#### What is required
Each record should be given again exactly, and any picture in it left out.

#### Material for this exercise
——————

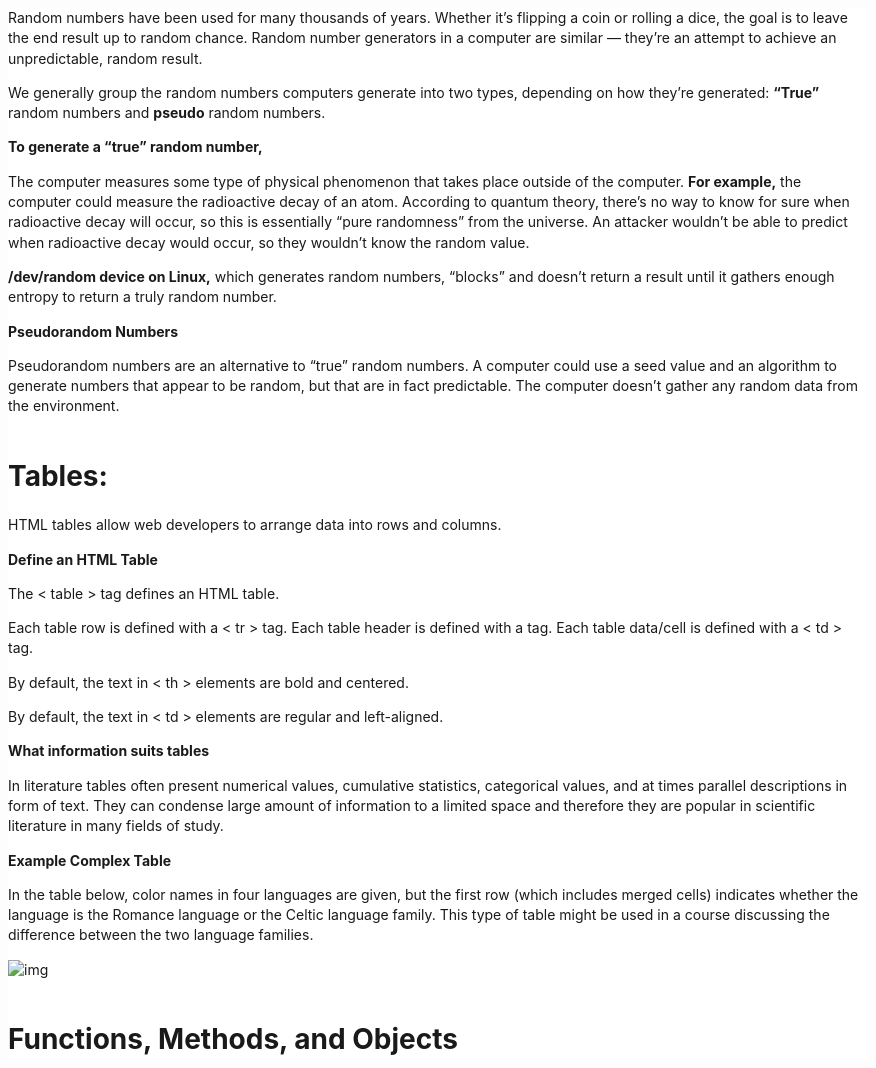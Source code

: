 Random numbers have been used for many thousands of years. Whether it’s flipping a coin or rolling a dice, the goal is to leave the end result up to random chance. Random number generators in a computer are similar — they’re an attempt to achieve an unpredictable, random result.

We generally group the random numbers computers generate into two types, depending on how they’re generated: **“True”** random numbers and **pseudo** random numbers.

**To generate a “true” random number,**

The computer measures some type of physical phenomenon that takes place outside of the computer. **For example,** the computer could measure the radioactive decay of an atom. According to quantum theory, there’s no way to know for sure when radioactive decay will occur, so this is essentially “pure randomness” from the universe. An attacker wouldn’t be able to predict when radioactive decay would occur, so they wouldn’t know the random value.

**/dev/random device on Linux,**  which generates random numbers, “blocks” and doesn’t return a result until it gathers enough entropy to return a truly random number.

**Pseudorandom Numbers**

Pseudorandom numbers are an alternative to “true” random numbers. A computer could use a seed value and an algorithm to generate numbers that appear to be random, but that are in fact predictable. The computer doesn’t gather any random data from the environment.

# Tables:

HTML tables allow web developers to arrange data into rows and columns.

**Define an HTML Table**

The < table > tag defines an HTML table.

Each table row is defined with a < tr > tag. Each table header is defined with a <th> tag. Each table data/cell is defined with a < td > tag.

By default, the text in < th > elements are bold and centered.

By default, the text in < td > elements are regular and left-aligned.
  



  
**What information suits tables**
  
  In literature tables often present numerical values, cumulative statistics, categorical values, and at times parallel descriptions in form of text. They can condense large amount of information to a limited space and therefore they are popular in scientific literature in many fields of study.

**Example Complex Table**
  
In the table below, color names in four languages are given, but the first row (which includes merged cells) indicates whether the language is the Romance language or the Celtic language family. This type of table might be used in a course discussing the difference between the two language families.

![img](https://developer.mozilla.org/en-US/docs/Learn/HTML/Tables/Basics/swimming-timetable.png)
  
 # Functions, Methods, and Objects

——————

#### Exercise answer
Source code

: Random numbers have been used for many thousands of years. Whether it’s flipping a coin or rolling a dice, the goal is to leave the end result up to random chance. Random number generators in a computer are similar — they’re an attempt to achieve an unpredictable, random result.

We generally group the random numbers computers generate into two types, depending on how they’re generated: **“True”** random numbers and **pseudo** random numbers.

**To generate a “true” random number,**

The computer measures some type of physical phenomenon that takes place outside of the computer. **For example,** the computer could measure the radioactive decay of an atom. According to quantum theory, there’s no way to know for sure when radioactive decay will occur, so this is essentially “pure randomness” from the universe. An attacker wouldn’t be able to predict when radioactive decay would occur, so they wouldn’t know the random value.

**/dev/random device on Linux,**  which generates random numbers, “blocks” and doesn’t return a result until it gathers enough entropy to return a truly random number.

**Pseudorandom Numbers**

Pseudorandom numbers are an alternative to “true” random numbers. A computer could use a seed value and an algorithm to generate numbers that appear to be random, but that are in fact predictable. The computer doesn’t gather any random data from the environment.

# Tables:

HTML tables allow web developers to arrange data into rows and columns.

**Define an HTML Table**

The < table > tag defines an HTML table.

Each table row is defined with a < tr > tag. Each table header is defined with a <th> tag. Each table data/cell is defined with a < td > tag.

By default, the text in < th > elements are bold and centered.

By default, the text in < td > elements are regular and left-aligned.
  



  
**What information suits tables**
  
  In literature tables often present numerical values, cumulative statistics, categorical values, and at times parallel descriptions in form of text. They can condense large amount of information to a limited space and therefore they are popular in scientific literature in many fields of study.

**Example Complex Table**
  
In the table below, color names in four languages are given, but the first row (which includes merged cells) indicates whether the language is the Romance language or the Celtic language family. This type of table might be used in a course discussing the difference between the two language families.

![img](https://developer.mozilla.org/en-US/docs/Learn/HTML/Tables/Basics/swimming-timetable.png)
  
 # Functions, Methods, and Objects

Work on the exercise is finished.